(Saved data entries)
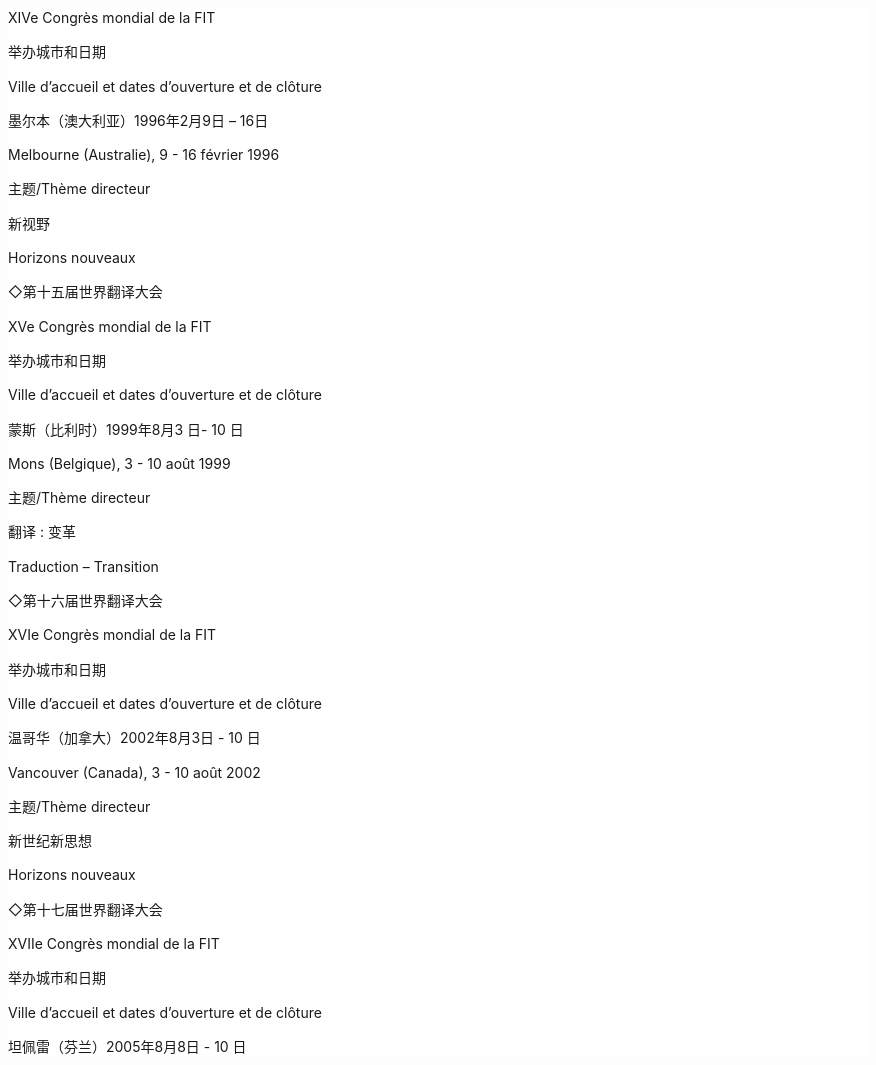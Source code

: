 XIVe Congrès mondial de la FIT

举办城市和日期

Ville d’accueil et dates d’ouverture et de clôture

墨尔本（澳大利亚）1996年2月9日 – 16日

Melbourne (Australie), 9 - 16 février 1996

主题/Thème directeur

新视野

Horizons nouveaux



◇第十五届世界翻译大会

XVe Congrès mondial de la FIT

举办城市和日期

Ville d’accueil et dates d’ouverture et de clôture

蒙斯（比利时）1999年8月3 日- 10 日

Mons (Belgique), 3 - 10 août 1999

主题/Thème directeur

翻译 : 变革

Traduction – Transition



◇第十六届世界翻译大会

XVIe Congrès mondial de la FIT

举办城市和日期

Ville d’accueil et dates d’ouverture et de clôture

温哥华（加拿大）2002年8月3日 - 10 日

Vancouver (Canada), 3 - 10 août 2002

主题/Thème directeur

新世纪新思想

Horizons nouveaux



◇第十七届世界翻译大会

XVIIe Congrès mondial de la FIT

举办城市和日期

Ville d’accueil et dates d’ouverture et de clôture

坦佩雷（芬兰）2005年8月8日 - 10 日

**What you have to do**
How many lines in the records contain the string "mondial"? Give the number by itself.

**Response**
4